I am pretty far to the right on my abortion views and I have not come across anyone who believes a D&C performed because of a miscarriage is an abortion. My wife had one (a D&C) the "assist" was to remove our already dead daughter from the womb. You are making the same argument as above.
This is life of mother and in true cases like this I believe it should be up to the family to decide (one of the few exceptions I believe is warranted).
Disagree. From my POV this would be like deciding with your doctor that raising your 1 year old is hard so let's have her/him take this little cocktail and let you get back to being "free". That doesn't fly.
And this is probably the point where TMFT says thanks for throwing a turd on my thread where I am trying to understand the position of someone I disagree with.
@TMFT this is probably where your question comes in. The reality is that the cases always brought up to argue against abortion restrictions are far and away the least common reasons that women have them.
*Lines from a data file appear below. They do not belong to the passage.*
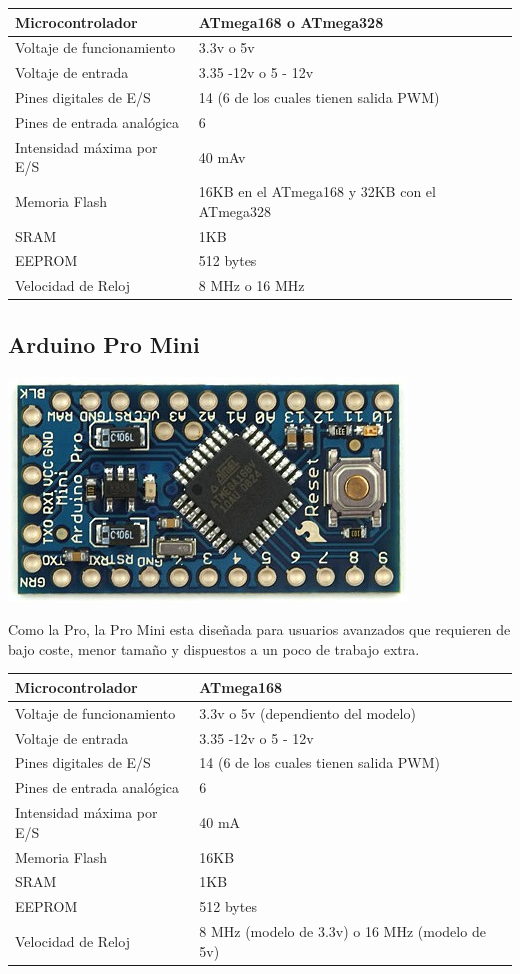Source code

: \documentclass[12pt,a4paper]{report}
\begin{document}
\begin{tabular}{||l | l ||}
\hline
\hline
Microcontrolador & ATmega168 o ATmega328\\
\hline
Voltaje de funcionamiento & 3.3v o 5v\\
\hline
Voltaje de entrada & 3.35 -12v o 5 - 12v\\
\hline
Pines digitales de E/S & 14 (6 de los cuales tienen salida PWM)\\
\hline
Pines de entrada analógica & 6\\
\hline
Intensidad máxima por E/S & 40 mAv\\
\hline
Memoria Flash & 16KB en el ATmega168 y 32KB con el ATmega328 \\
\hline
SRAM & 1KB\\
\hline
EEPROM & 512 bytes\\
\hline
Velocidad de Reloj & 8 MHz o 16 MHz\\
\hline
\hline
\end{tabular}

\subsection{Arduino Pro Mini}

\includegraphics[scale=0.6]{ArduinoProMini.jpg}

Como la Pro, la Pro Mini esta diseñada para usuarios avanzados que requieren de
bajo coste, menor tamaño y dispuestos a un poco de trabajo extra. 

\begin{tabular}{||l | l ||}
\hline
\hline
Microcontrolador & ATmega168\\
\hline
Voltaje de funcionamiento & 3.3v o 5v (dependiento del modelo)\\
\hline
Voltaje de entrada & 3.35 -12v o 5 - 12v\\
\hline
Pines digitales de E/S & 14 (6 de los cuales tienen salida PWM)\\
\hline
Pines de entrada analógica & 6\\
\hline
Intensidad máxima por E/S & 40 mA\\
\hline
Memoria Flash & 16KB\\
\hline
SRAM & 1KB\\
\hline
EEPROM & 512 bytes\\
\hline
Velocidad de Reloj & 8 MHz (modelo de 3.3v) o 16 MHz (modelo de 5v)\\
\hline
\hline
\end{tabular}
\end{document}
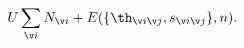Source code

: \begin{equation}
\label{UEthsn}
U\sum_{\v i} N_{\v i}+E(\{\th_{\v i\v j}, s_{\v i\v j} \}, n).
\end{equation}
I am not going to go and pull the statistics for the umpteenth time but the overwhelming reason is basically boiled down to "I don't think I am ready". That can be because the fun ain't done, I don't want a baby with that guy, I do not feel economically ready, etc.
I think that following consistent logic that life of the mother is probably the only reason that you could make a consistently logical position. However, there is trauma involved with rape (and really the incest that gets tacked on is just a sub-category of rape, it is just intrafamilial) and that reason would account for so few of the actual abortions performed in the country that it makes sense from a policy building perspective to allow that exception early in a pregnancy. There is enough moral uncertitude around that one for me to put my logical feelings on the backburner and feel consistent in allowing that exception even if it logically does not seem to follow.
If I were a Republican, I would be pushing for a ban after 15 weeks in states where abortion is more accepted (because that really follows public opinion at the moment) and probably look to be more restrictive in states where it is less acceptable. The Democrat position is currently anytime and anywhere (if you can show me any movement among Democrat's to restrict it at all, I am all ears. If you can't, then that is the policy position.) and the GOP position appears to range from a straight up ban to allowed but restricted to around the 15 week or less mark depending on where you find those Republicans.
The current political winning play is most lilely a restriction after the first trimester. I think Democrat's probably mostly give up on the topic after that and then pro-life people start to slowly whittle away by making arguments based on heartbeat and things like that. Americans are super supportive of abortion as a nebulous thing, but when you get to details they tend to become more squeamish.
I am going to end there because this is way too long.